"Being from a Worker Family"

Previous: On Tolerance

You may have have heard that in the Ostblock if you were opposed to the regime your kids won't be admitted to the college.

But how exactly was that accomplished?

Punishing kids for ideological sins of their parents was too nasty, even in the real socialism, to be an official policy. In fact, real socialism tried to present itself as a better, more just, alternative to capitalism. So how could they practice collective punishment, which is, legally, a war crime?

Well, at least in Czechoslovakia in 1980's kids applying to a college were classified either as "from a worker family" or "not from a worker family".

I am not sure how this thing originated. It could be a worthwhile topic for a historian. However, I imagine it must have been some kind of affirmative-action-style policy introduced early on, maybe during the Stalinist era, or maybe, if it originates in the USSR, even earlier. Kids from worker class have been truly disadvantaged in many obvious ways, so giving them preferential access to the college education would only be fair.

Anyway, there was a problem with the approach. If a member of politburo had a kid, guess what? Kid's dad was an administrator and thus the kid wasn't from a worker family. And the same thing applied to every single person in position of power. Apparatchiks would have been dumb if they hadn't found a loophole.

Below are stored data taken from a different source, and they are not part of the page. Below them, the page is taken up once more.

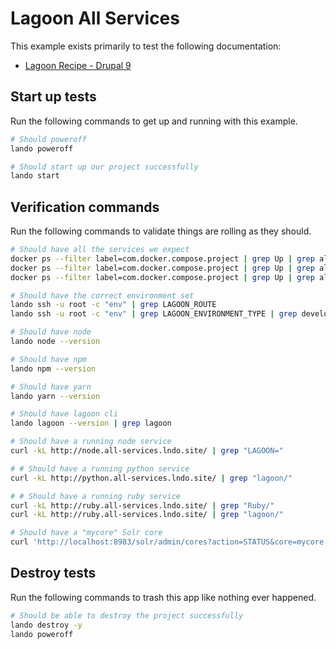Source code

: Lagoon All Services
=======================

This example exists primarily to test the following documentation:

* [Lagoon Recipe - Drupal 9](https://docs.lando.dev/config/lagoon.html)

Start up tests
--------------

Run the following commands to get up and running with this example.

```bash
# Should poweroff
lando poweroff

# Should start up our project successfully
lando start
```

Verification commands
---------------------

Run the following commands to validate things are rolling as they should.

```bash
# Should have all the services we expect
docker ps --filter label=com.docker.compose.project | grep Up | grep allservices_node_1
docker ps --filter label=com.docker.compose.project | grep Up | grep allservices_python_1
docker ps --filter label=com.docker.compose.project | grep Up | grep allservices_ruby_1

# Should have the correct environment set
lando ssh -u root -c "env" | grep LAGOON_ROUTE
lando ssh -u root -c "env" | grep LAGOON_ENVIRONMENT_TYPE | grep development

# Should have node
lando node --version

# Should have npm
lando npm --version

# Should have yarn
lando yarn --version

# Should have lagoon cli
lando lagoon --version | grep lagoon

# Should have a running node service
curl -kL http://node.all-services.lndo.site/ | grep "LAGOON="

# # Should have a running python service
curl -kL http://python.all-services.lndo.site/ | grep "lagoon/"

# # Should have a running ruby service
curl -kL http://ruby.all-services.lndo.site/ | grep "Ruby/"
curl -kL http://ruby.all-services.lndo.site/ | grep "lagoon/"

# Should have a "mycore" Solr core
curl 'http://localhost:8983/solr/admin/cores?action=STATUS&core=mycore' | grep "mycore"
```

Destroy tests
-------------

Run the following commands to trash this app like nothing ever happened.

```bash
# Should be able to destroy the project successfully
lando destroy -y
lando poweroff
```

Enter "working intelligentsia". You see, you dad may be a big boss in the party and your mom a ballerina, but your parents were "working intelligentsia" and so it was all right to classify you as coming from a worker family.

This hack renders the entire mechanism ineffective. If everybody comes from a worker family nobody has to be treated preferentially.

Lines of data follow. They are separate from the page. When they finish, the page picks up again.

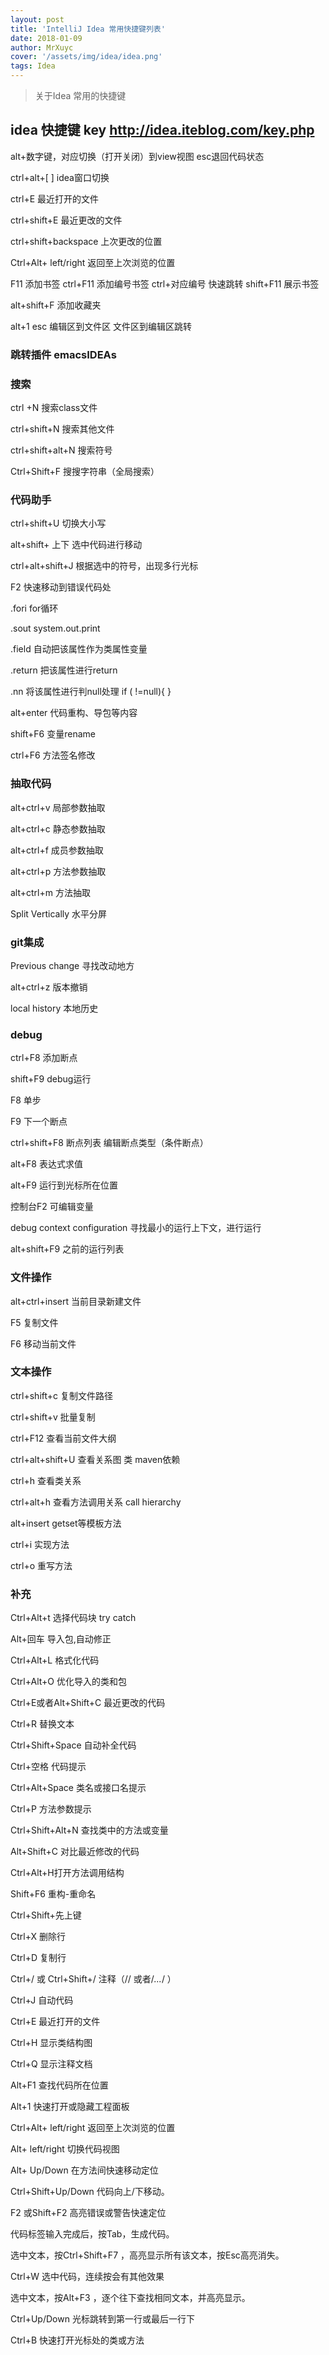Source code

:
 ```yaml
---
layout: post
title: 'IntelliJ Idea 常用快捷键列表'
date: 2018-01-09
author: MrXuyc
cover: '/assets/img/idea/idea.png'
tags: Idea
---
```


> 关于Idea 常用的快捷键

## idea 快捷键   key  http://idea.iteblog.com/key.php

alt+数字键，对应切换（打开关闭）到view视图   esc退回代码状态

ctrl+alt+[    ]   idea窗口切换

ctrl+E   最近打开的文件

ctrl+shift+E  最近更改的文件

ctrl+shift+backspace   上次更改的位置

Ctrl+Alt+ left/right 返回至上次浏览的位置

F11  添加书签  ctrl+F11   添加编号书签  ctrl+对应编号  快速跳转   shift+F11  展示书签    

alt+shift+F  添加收藏夹

alt+1   esc  编辑区到文件区   文件区到编辑区跳转

### 跳转插件  emacsIDEAs

### 搜索

ctrl +N  搜索class文件

ctrl+shift+N  搜索其他文件

ctrl+shift+alt+N  搜索符号

Ctrl+Shift+F    搜搜字符串（全局搜索）

### 代码助手

ctrl+shift+U  切换大小写

alt+shift+ 上下   选中代码进行移动

ctrl+alt+shift+J   根据选中的符号，出现多行光标

F2     快速移动到错误代码处

.fori   for循环

.sout   system.out.print

.field  自动把该属性作为类属性变量

.return  把该属性进行return   

.nn   将该属性进行判null处理   if (  !=null){  }

alt+enter   代码重构、导包等内容

shift+F6   变量rename

ctrl+F6     方法签名修改

### 抽取代码

alt+ctrl+v    局部参数抽取

alt+ctrl+c    静态参数抽取

alt+ctrl+f    成员参数抽取

alt+ctrl+p    方法参数抽取

alt+ctrl+m    方法抽取

Split Vertically  水平分屏

### git集成

Previous change  寻找改动地方

alt+ctrl+z      版本撤销

local history   本地历史

### debug

ctrl+F8   添加断点

shift+F9    debug运行

F8    单步   

F9     下一个断点    

ctrl+shift+F8    断点列表    编辑断点类型（条件断点）

alt+F8    表达式求值

alt+F9    运行到光标所在位置

控制台F2    可编辑变量

debug context configuration  寻找最小的运行上下文，进行运行

alt+shift+F9    之前的运行列表

### 文件操作

alt+ctrl+insert   当前目录新建文件

F5  复制文件

F6  移动当前文件

### 文本操作
ctrl+shift+c  复制文件路径

ctrl+shift+v  批量复制

ctrl+F12   查看当前文件大纲

ctrl+alt+shift+U   查看关系图   类   maven依赖

ctrl+h    查看类关系

ctrl+alt+h      查看方法调用关系  call hierarchy

alt+insert      getset等模板方法

ctrl+i    实现方法

ctrl+o    重写方法   

### 补充

Ctrl+Alt+t 选择代码块 try catch  

Alt+回车 导入包,自动修正  

Ctrl+Alt+L  格式化代码

Ctrl+Alt+O 优化导入的类和包

Ctrl+E或者Alt+Shift+C  最近更改的代码

Ctrl+R 替换文本

Ctrl+Shift+Space 自动补全代码

Ctrl+空格 代码提示

Ctrl+Alt+Space 类名或接口名提示

Ctrl+P 方法参数提示

Ctrl+Shift+Alt+N 查找类中的方法或变量

Alt+Shift+C 对比最近修改的代码

Ctrl+Alt+H打开方法调用结构

Shift+F6  重构-重命名

Ctrl+Shift+先上键

Ctrl+X 删除行

Ctrl+D 复制行

Ctrl+/ 或 Ctrl+Shift+/  注释（// 或者/*...*/ ）

Ctrl+J  自动代码

Ctrl+E 最近打开的文件

Ctrl+H 显示类结构图

Ctrl+Q 显示注释文档

Alt+F1 查找代码所在位置

Alt+1 快速打开或隐藏工程面板

Ctrl+Alt+ left/right 返回至上次浏览的位置

Alt+ left/right 切换代码视图

Alt+ Up/Down 在方法间快速移动定位

Ctrl+Shift+Up/Down 代码向上/下移动。

F2 或Shift+F2 高亮错误或警告快速定位

代码标签输入完成后，按Tab，生成代码。

选中文本，按Ctrl+Shift+F7 ，高亮显示所有该文本，按Esc高亮消失。

Ctrl+W 选中代码，连续按会有其他效果

选中文本，按Alt+F3 ，逐个往下查找相同文本，并高亮显示。

Ctrl+Up/Down 光标跳转到第一行或最后一行下

Ctrl+B 快速打开光标处的类或方法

If you were naive, you would say that that's the end of the story. But not so fast!

No instrument of power is ever left unused.

In this case, it became a powerful weapon against dissent. If your dad was a renegade professor who got demoted (as the stereotype goes) to a boilerman, he was not a worker. He was a parasite of the people, forced to do manual work to teach him better ways. And no, his kids would not be classified as being from a worker family.

And given that "not coming from a worker family" was now a code word for having a dissident in the family, admitting such a kid to college was an unwise thing to do.

My intention with this article was not to teach a moral lesson. Rather, I've realized that people from the west and even young people from the former Ostblock are often blind to these kinds of mechanics. Where a Eastern European goes "we fucking used to have this shit during communism" a person from the west tries to apply moral philosophy to find out whether the policy is fair or not. But it's not about morals. It's about social mechanics. If an instrument of power is left unguarded, not protected by checks and balances, it will be appropriated, repurposed and abused by the most reckless and selfish members of the society to further their own interests.